Many system scripts (400) by one user's count have "bashisms" in them.
However, the vast majority of them have #!/bin/sh at the top.

Bash claims that it will operate in Posix conformance mode when it is started
as /bin/sh, which -- doesn't appear to be happening, but, if fixed, or if the user uses another shell as the POSIX shell replacement (/bin/sh), many
scripts may fail unpredictably.

Scripts should be scanned at build time for bashism's, and the top line
updated to reflect that the script requires/expects to be run with #!/bin/bash
if such are included.



Reproducible: Always

Steps to Reproduce:
1. example - cron-job script for logrotate uses PIPE ARRAY variable.
2.
3.
Actual Results:  
Script usage doesn't match top-line listed interpreter

Expected Results:  
expect that top line would indicate it needs bash if the script includes
bashisms.
Comment 1 Forgotten User cAXlJ_FoSf 2013-01-25 20:17:57 UTC
That already exists as part of rpmlint which runs checkbashisms and dash -n on every script. Automatically changing the shebang is out of question since both are in no way reliable.
Comment 2 L. A. Walsh 2013-01-27 20:09:15 UTC
From comments on the open-suse list:

From: Bernhard Voelker <mail@bernhard-voelker.de>
Subject: Re: [opensuse] system scripts using BASHism's but invoked as "#!/bin/sh"
References: <5100F40B.8050909@tlinx.org>
In-Reply-To: <5100F40B.8050909@tlinx.org>

Wow, not bad (on a 12.1 system):

  $ find /etc/init.d -maxdepth 1 -mindepth 1 -type f | \
  xargs checkbashisms 2>&1 | wc -l
  400
-----

If a script is being run, it is either not working or being ignored.

I gave an example that doesn't work in a posix compliant shell: one for
logrotate.

I found several others on my system that used '[[':

dhcpd dhcpd6 kbd dictd cifs monit named zfs-fuse

Just now I tried to run a build of "modules-pam".

The build script uses "pushd" -- a bashism which fails under a posix
compliant shell.

Running dash -n doesn't catch bashisms, since [[ and ARRAYS are both illegal
syntax -- nor does it catch those bashims where non-existent bash builtins are called (like pushd).

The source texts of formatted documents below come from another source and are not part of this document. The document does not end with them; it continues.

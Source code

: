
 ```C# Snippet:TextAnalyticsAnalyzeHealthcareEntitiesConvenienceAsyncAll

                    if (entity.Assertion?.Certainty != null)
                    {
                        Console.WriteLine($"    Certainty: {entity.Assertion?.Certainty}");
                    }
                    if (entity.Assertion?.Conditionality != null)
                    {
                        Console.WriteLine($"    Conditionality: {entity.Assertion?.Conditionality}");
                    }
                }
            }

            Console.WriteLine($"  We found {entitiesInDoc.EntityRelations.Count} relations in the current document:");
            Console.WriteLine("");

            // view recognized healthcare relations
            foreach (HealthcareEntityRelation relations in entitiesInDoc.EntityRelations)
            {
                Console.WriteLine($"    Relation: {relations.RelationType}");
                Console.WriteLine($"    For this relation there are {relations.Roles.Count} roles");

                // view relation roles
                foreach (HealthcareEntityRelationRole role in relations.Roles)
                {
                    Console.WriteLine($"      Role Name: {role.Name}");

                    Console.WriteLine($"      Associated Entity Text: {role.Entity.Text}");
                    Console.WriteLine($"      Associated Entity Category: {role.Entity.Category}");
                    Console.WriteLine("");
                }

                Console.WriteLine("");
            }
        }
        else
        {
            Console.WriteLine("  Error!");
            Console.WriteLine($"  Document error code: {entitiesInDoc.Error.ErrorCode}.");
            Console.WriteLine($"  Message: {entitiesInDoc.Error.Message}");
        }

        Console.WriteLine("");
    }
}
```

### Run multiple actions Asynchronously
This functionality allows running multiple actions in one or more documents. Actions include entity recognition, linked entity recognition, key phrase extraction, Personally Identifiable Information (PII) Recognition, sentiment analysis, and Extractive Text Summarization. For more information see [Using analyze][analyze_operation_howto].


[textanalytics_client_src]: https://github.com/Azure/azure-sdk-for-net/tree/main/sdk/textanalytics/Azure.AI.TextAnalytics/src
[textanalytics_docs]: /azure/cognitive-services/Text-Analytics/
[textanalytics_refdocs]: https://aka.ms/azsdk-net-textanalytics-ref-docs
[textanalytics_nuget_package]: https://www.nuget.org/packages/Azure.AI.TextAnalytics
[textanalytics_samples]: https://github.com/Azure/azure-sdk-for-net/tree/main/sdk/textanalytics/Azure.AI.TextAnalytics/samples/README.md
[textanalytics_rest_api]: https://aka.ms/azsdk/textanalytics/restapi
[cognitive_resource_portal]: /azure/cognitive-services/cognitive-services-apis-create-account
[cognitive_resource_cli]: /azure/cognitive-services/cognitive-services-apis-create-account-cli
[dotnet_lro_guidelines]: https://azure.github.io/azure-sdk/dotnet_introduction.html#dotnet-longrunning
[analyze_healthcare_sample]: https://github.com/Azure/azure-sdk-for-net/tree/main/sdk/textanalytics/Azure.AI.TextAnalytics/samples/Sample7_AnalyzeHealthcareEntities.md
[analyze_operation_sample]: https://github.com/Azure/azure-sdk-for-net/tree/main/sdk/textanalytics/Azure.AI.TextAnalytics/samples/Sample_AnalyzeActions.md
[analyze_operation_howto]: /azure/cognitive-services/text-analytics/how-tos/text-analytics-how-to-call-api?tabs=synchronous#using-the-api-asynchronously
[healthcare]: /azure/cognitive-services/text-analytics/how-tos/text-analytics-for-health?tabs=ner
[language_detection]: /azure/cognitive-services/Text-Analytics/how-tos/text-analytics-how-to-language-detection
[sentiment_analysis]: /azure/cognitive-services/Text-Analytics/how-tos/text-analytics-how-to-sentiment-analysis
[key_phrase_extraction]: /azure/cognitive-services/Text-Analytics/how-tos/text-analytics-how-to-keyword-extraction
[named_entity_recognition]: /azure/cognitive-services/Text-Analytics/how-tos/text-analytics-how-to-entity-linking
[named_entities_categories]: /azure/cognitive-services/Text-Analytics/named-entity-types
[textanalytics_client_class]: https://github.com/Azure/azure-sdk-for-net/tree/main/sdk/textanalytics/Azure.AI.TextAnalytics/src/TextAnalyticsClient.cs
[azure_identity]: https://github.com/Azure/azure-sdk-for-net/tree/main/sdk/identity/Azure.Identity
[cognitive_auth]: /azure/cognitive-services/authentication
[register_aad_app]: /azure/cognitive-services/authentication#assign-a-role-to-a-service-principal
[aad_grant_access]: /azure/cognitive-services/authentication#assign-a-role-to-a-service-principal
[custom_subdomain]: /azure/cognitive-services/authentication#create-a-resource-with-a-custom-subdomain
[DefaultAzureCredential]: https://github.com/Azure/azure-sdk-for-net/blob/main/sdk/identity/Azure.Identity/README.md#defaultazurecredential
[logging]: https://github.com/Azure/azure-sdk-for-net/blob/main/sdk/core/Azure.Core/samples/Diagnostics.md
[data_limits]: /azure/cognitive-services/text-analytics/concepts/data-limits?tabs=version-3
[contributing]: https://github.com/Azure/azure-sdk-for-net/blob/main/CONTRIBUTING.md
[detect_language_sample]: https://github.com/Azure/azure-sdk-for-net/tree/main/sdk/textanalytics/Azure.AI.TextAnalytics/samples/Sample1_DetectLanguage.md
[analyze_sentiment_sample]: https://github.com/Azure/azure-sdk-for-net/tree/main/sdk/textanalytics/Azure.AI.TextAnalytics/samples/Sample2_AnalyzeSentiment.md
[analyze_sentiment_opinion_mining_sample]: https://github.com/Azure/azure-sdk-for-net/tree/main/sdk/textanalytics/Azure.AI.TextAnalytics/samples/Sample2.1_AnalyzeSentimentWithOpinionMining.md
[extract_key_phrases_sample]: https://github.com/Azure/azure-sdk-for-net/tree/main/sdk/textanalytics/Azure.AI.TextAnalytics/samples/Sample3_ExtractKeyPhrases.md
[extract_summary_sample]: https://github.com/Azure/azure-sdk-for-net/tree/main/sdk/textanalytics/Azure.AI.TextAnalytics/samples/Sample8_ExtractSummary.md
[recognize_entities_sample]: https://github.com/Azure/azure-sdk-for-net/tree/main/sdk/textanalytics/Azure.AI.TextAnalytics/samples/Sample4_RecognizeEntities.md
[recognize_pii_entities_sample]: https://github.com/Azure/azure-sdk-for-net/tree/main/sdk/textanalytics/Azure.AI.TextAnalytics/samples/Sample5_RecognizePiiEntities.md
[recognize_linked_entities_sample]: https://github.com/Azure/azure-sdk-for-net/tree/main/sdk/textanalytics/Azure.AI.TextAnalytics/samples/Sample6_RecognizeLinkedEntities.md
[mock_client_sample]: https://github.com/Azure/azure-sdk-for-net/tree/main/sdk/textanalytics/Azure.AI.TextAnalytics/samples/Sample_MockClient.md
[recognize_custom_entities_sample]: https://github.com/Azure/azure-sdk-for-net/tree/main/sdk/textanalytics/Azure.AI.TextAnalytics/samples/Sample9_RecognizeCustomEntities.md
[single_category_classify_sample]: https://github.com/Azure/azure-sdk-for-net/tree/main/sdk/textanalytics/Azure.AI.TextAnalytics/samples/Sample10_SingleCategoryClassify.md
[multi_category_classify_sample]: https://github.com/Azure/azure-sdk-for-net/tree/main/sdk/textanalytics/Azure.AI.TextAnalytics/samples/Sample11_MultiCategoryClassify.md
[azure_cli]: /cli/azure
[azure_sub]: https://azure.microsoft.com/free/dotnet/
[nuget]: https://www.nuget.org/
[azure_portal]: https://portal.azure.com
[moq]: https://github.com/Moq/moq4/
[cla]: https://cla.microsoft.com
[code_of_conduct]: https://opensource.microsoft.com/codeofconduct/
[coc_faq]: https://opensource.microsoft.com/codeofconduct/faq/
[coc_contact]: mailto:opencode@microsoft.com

If you feel this is not an issue, please change /bin/sh -> /bin/dash instead
of /bin/bash, as dash also is attempting to be POSIX compliant, just as bash
is...  You'll find quickly what things don't work. ... like try rebooting your
system then.
Comment 3 Forgotten User cAXlJ_FoSf 2013-01-27 22:23:59 UTC
(In reply to comment #2)
> If a script is being run, it is either not working or being ignored.

The rpmlint check (http://gitorious.org/opensuse/rpmlint-checks/blobs/master/BashismsCheck.py) only produces a warning, not an error, so it's possible that package maintainers ignore that (I actually tried to have this enforced more strictly but people objected, look in the opensuse packaging archives around 2010 for the discussion).

> I gave an example that doesn't work in a posix compliant shell: one for
> logrotate.

That looks like a bug, so file a report against logrotate or send a submitrequest.

> I found several others on my system that used '[[':
> 
> dhcpd dhcpd6 kbd dictd cifs monit named zfs-fuse

I just wasted my time looking at those, dhcpd, dhcpd6, kbd, and zfs-fuse use #!/bin/bash, cifs and named do not use [[ at all, and there is no dictd package in openSUSE.

> 
> Just now I tried to run a build of "modules-pam".
> 
> The build script uses "pushd" -- a bashism which fails under a posix
> compliant shell.
> 
> Running dash -n doesn't catch bashisms, since [[ and ARRAYS are both illegal
> syntax -- nor does it catch those bashims where non-existent bash builtins are
> called (like pushd).

checkbashisms actually does catch [[, pushd/popd, and arrays, however even with the combination of checkbashisms and dash it isn't possible to programatically catch every bashism with 100% certainty at build time.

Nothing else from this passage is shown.